Perhaps they did, but his actions had still been brutish.

Knowing he wouldn’t care, I didn’t respond, trying to remember my anger toward him instead.

It was hard to do when he was being so unnecessarily gentle as he fixed my hair—something I never imagined possible, given he was a warrior, not a chambermaid.

“Do you do this to your own hair after battle?” I asked.

“If it’s necessary.”

“Wouldn’t it be easier to just cut it short?”

“It would,” he confirmed. He ran his fingers through the final section on the right side and began to work on the left.

“Why wear it long, then?” Harthon’s actions were led by strategy. There had to be some advantage to the long hair.

“Ease is not the only reason to do something.”

The cryptic reply was a reminder of how he’d hidden his and his father’s roles in the death of my parents. I’d figured that after discovering that truth, there were no more terrible secrets for him to hold. Yet he continued to be tight-lipped, here and now.

“Whatever you’re hiding can’t be worse than what you hid from me before.”

His fingers stilled. When he spoke, it was in a tone thick with caution. “Are you so certain?”

“For someone who wants me to support his cause, you’re making an awfully unconvincing case.”

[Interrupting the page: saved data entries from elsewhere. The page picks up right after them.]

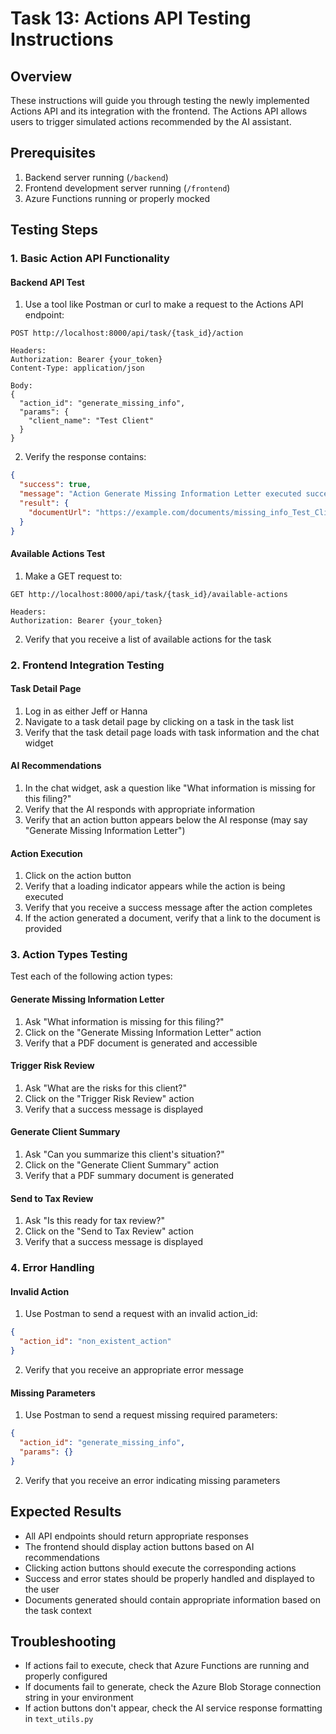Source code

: # Task 13: Actions API Testing Instructions

## Overview
These instructions will guide you through testing the newly implemented Actions API and its integration with the frontend. The Actions API allows users to trigger simulated actions recommended by the AI assistant.

## Prerequisites
1. Backend server running (`/backend`)
2. Frontend development server running (`/frontend`)
3. Azure Functions running or properly mocked

## Testing Steps

### 1. Basic Action API Functionality

#### Backend API Test
1. Use a tool like Postman or curl to make a request to the Actions API endpoint:
```
POST http://localhost:8000/api/task/{task_id}/action

Headers:
Authorization: Bearer {your_token}
Content-Type: application/json

Body:
{
  "action_id": "generate_missing_info",
  "params": {
    "client_name": "Test Client"
  }
}
```

2. Verify the response contains:
```json
{
  "success": true,
  "message": "Action Generate Missing Information Letter executed successfully",
  "result": {
    "documentUrl": "https://example.com/documents/missing_info_Test_Client_xxxxxxxx.pdf"
  }
}
```

#### Available Actions Test
1. Make a GET request to:
```
GET http://localhost:8000/api/task/{task_id}/available-actions

Headers:
Authorization: Bearer {your_token}
```

2. Verify that you receive a list of available actions for the task

### 2. Frontend Integration Testing

#### Task Detail Page
1. Log in as either Jeff or Hanna
2. Navigate to a task detail page by clicking on a task in the task list
3. Verify that the task detail page loads with task information and the chat widget

#### AI Recommendations
1. In the chat widget, ask a question like "What information is missing for this filing?"
2. Verify that the AI responds with appropriate information
3. Verify that an action button appears below the AI response (may say "Generate Missing Information Letter")

#### Action Execution
1. Click on the action button
2. Verify that a loading indicator appears while the action is being executed
3. Verify that you receive a success message after the action completes
4. If the action generated a document, verify that a link to the document is provided

### 3. Action Types Testing

Test each of the following action types:

#### Generate Missing Information Letter
1. Ask "What information is missing for this filing?"
2. Click on the "Generate Missing Information Letter" action
3. Verify that a PDF document is generated and accessible

#### Trigger Risk Review
1. Ask "What are the risks for this client?"
2. Click on the "Trigger Risk Review" action
3. Verify that a success message is displayed

#### Generate Client Summary
1. Ask "Can you summarize this client's situation?"
2. Click on the "Generate Client Summary" action
3. Verify that a PDF summary document is generated

#### Send to Tax Review
1. Ask "Is this ready for tax review?"
2. Click on the "Send to Tax Review" action
3. Verify that a success message is displayed

### 4. Error Handling

#### Invalid Action
1. Use Postman to send a request with an invalid action_id:
```json
{
  "action_id": "non_existent_action"
}
```
2. Verify that you receive an appropriate error message

#### Missing Parameters
1. Use Postman to send a request missing required parameters:
```json
{
  "action_id": "generate_missing_info",
  "params": {}
}
```
2. Verify that you receive an error indicating missing parameters

## Expected Results
- All API endpoints should return appropriate responses
- The frontend should display action buttons based on AI recommendations
- Clicking action buttons should execute the corresponding actions
- Success and error states should be properly handled and displayed to the user
- Documents generated should contain appropriate information based on the task context

## Troubleshooting
- If actions fail to execute, check that Azure Functions are running and properly configured
- If documents fail to generate, check the Azure Blob Storage connection string in your environment
- If action buttons don't appear, check the AI service response formatting in `text_utils.py`
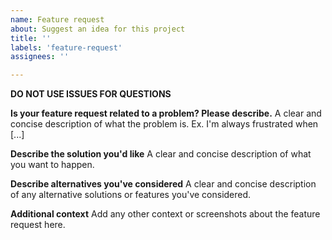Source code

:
 ```yaml
---
name: Feature request
about: Suggest an idea for this project
title: ''
labels: 'feature-request'
assignees: ''

---
```


**DO NOT USE ISSUES FOR QUESTIONS**

**Is your feature request related to a problem? Please describe.**
A clear and concise description of what the problem is. Ex. I'm always frustrated when [...]

**Describe the solution you'd like**
A clear and concise description of what you want to happen.

**Describe alternatives you've considered**
A clear and concise description of any alternative solutions or features you've considered.

**Additional context**
Add any other context or screenshots about the feature request here.
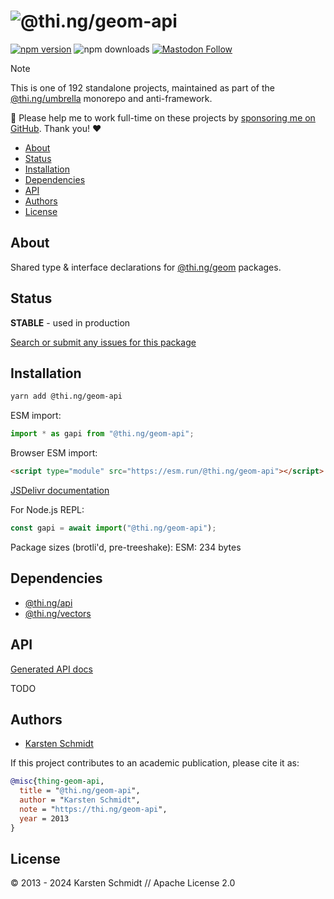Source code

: <!-- This file is generated - DO NOT EDIT! -->
<!-- Please see: https://github.com/thi-ng/umbrella/blob/develop/CONTRIBUTING.md#changes-to-readme-files -->
# ![@thi.ng/geom-api](https://media.thi.ng/umbrella/banners-20230807/thing-geom-api.svg?c0b50d1e)

[![npm version](https://img.shields.io/npm/v/@thi.ng/geom-api.svg)](https://www.npmjs.com/package/@thi.ng/geom-api)
![npm downloads](https://img.shields.io/npm/dm/@thi.ng/geom-api.svg)
[![Mastodon Follow](https://img.shields.io/mastodon/follow/109331703950160316?domain=https%3A%2F%2Fmastodon.thi.ng&style=social)](https://mastodon.thi.ng/@toxi)

> [!NOTE]
> This is one of 192 standalone projects, maintained as part
> of the [@thi.ng/umbrella](https://github.com/thi-ng/umbrella/) monorepo
> and anti-framework.
>
> 🚀 Please help me to work full-time on these projects by [sponsoring me on
> GitHub](https://github.com/sponsors/postspectacular). Thank you! ❤️

- [About](#about)
- [Status](#status)
- [Installation](#installation)
- [Dependencies](#dependencies)
- [API](#api)
- [Authors](#authors)
- [License](#license)

## About

Shared type & interface declarations for [@thi.ng/geom](https://github.com/thi-ng/umbrella/tree/develop/packages/geom) packages.

## Status

**STABLE** - used in production

[Search or submit any issues for this package](https://github.com/thi-ng/umbrella/issues?q=%5Bgeom-api%5D+in%3Atitle)

## Installation

```bash
yarn add @thi.ng/geom-api
```

ESM import:

```ts
import * as gapi from "@thi.ng/geom-api";
```

Browser ESM import:

```html
<script type="module" src="https://esm.run/@thi.ng/geom-api"></script>
```

[JSDelivr documentation](https://www.jsdelivr.com/)

For Node.js REPL:

```js
const gapi = await import("@thi.ng/geom-api");
```

Package sizes (brotli'd, pre-treeshake): ESM: 234 bytes

## Dependencies

- [@thi.ng/api](https://github.com/thi-ng/umbrella/tree/develop/packages/api)
- [@thi.ng/vectors](https://github.com/thi-ng/umbrella/tree/develop/packages/vectors)

## API

[Generated API docs](https://docs.thi.ng/umbrella/geom-api/)

TODO

## Authors

- [Karsten Schmidt](https://thi.ng)

If this project contributes to an academic publication, please cite it as:

```bibtex
@misc{thing-geom-api,
  title = "@thi.ng/geom-api",
  author = "Karsten Schmidt",
  note = "https://thi.ng/geom-api",
  year = 2013
}
```

## License

&copy; 2013 - 2024 Karsten Schmidt // Apache License 2.0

“You’re speaking as if you have a choice about whether or not you’ll help me.”

So we were back to where we started all those weeks ago, when he first took me from Koerlyn. Well, if he wanted to be an ass, I could be one too. “And you’re speaking as if you know where the path is yourself. I could easily lead you astray.”

I jolted as a hot, oil-slick hand snaked around my throat, fingertips reaching up to my jaw. He didn’t constrict my air, but he could in a heartbeat. As it was, his hold was tight enough that he could undoubtedly feel every panicked flutter of my pulse.

Applying a touch of pressure to my jaw, he forced my head back. His eyes were turbulent, the chaos of the battlefield contained within them. It was that sight, not his grip, that made me lose my breath. The apple in my throat bobbed against his palm as he slowly enunciated, “You forget who I am.”

The Princeps of Fourth Territory.

The former mercenary who killed his way into power.

The warrior who ripped souls from bodies in the span of a mere blink.

That’s what he wanted to remind me of.

So I said, “You are the man I have chosen to lead into the Domus. A leader who actually cares for his people, who wishes to end their suffering, and who may very well be the savior of this world. A ruler who I have decided to help.”

At that, the emotions contained in those gold-flecked irises only seemed to grow wilder. Perhaps the sight, or my very precarious position, should have stopped me from saying what I said next.

It didn’t.

“But you are also being a bullheaded ass. I am no traitor. I accessed that knowledge in my mind, escaped Koerlyn, and fought that terrible river to come back to you, despite your secrets. Despite how you hid the fact that your father’s men killed my parents while you were there.

” And then kissed me and held me like I mattered.

“Despite the fact that you have been nothing but terrible to me since I’ve returned.

Say what you will, act like I am some evil, traitorous prisoner, but I am helping you by choice. ”

The kernel of warmth beneath my ribs jumped, as if sharing its enthusiasm for my statement.

With a tired voice, I added, “Though you are making that choice harder and harder with every passing hour.”

Harthon’s nostrils flared, his fingertips flexing ever so slightly on my jaw.

He was completely unreadable, his thoughts carefully contained behind a rugged face that regarded me with intensity for more than a few breaths.

Then that focus slid to my lips, which parted in invitation before I could even think about why they shouldn’t.

One shallow breath passed. Then two. Logic charged to the surface.

My mouth snapped shut, and he abruptly released me from the hold of both his eyes and hand.

The sounds of camp rushed back in as I stared at the tree trunk, Harthon at my back, my thoughts scattered.

I was about to rise when his fingers threaded through my hair once more.

As if I hadn’t just called him a bullheaded ass, he picked up where he left off, delicately separating the knots with a deceptive amount of care until there wasn’t a single tangle left.